TASK TO COMPLETE — For the entries below, state how many lines contain the string "https". Add nothing else.

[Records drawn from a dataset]
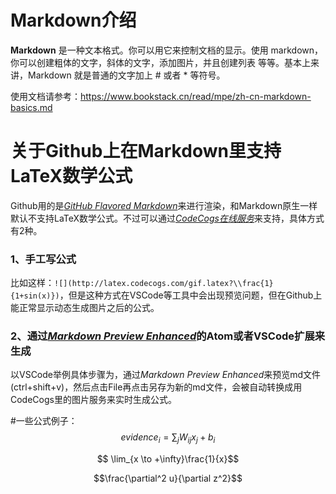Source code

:# Markdown介绍
**Markdown** 是一种文本格式。你可以用它来控制文档的显示。使用 markdown，你可以创建粗体的文字，斜体的文字，添加图片，并且创建列表 等等。基本上来讲，Markdown 就是普通的文字加上 # 或者 * 等符号。

使用文档请参考：https://www.bookstack.cn/read/mpe/zh-cn-markdown-basics.md

# 关于Github上在Markdown里支持LaTeX数学公式
Github用的是[*GitHub Flavored Markdown*](https://github.github.com/gfm/)来进行渲染，和Markdown原生一样默认不支持LaTeX数学公式。不过可以通过[*CodeCogs在线服务*](http://latex.codecogs.com/)来支持，具体方式有2种。
### 1、手工写公式
比如这样：`![](http://latex.codecogs.com/gif.latex?\\frac{1}{1+sin(x)})`，但是这种方式在VSCode等工具中会出现预览问题，但在Github上能正常显示动态生成图片之后的公式。
### 2、通过[*Markdown Preview Enhanced*](https://shd101wyy.github.io/markdown-preview-enhanced/)的Atom或者VSCode扩展来生成
以VSCode举例具体步骤为，通过*Markdown Preview Enhanced*来预览md文件(ctrl+shift+v)，然后点击File再点击另存为新的md文件，会被自动转换成用CodeCogs里的图片服务来实时生成公式。

#一些公式例子：
$$ evidence_{i}=\sum_{j}W_{ij}x_{j}+b_{i} $$

$$ \lim_{x \to +\infty}\frac{1}{x}$$

$$\frac{\partial^2 u}{\partial z^2}$$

REPLY — 3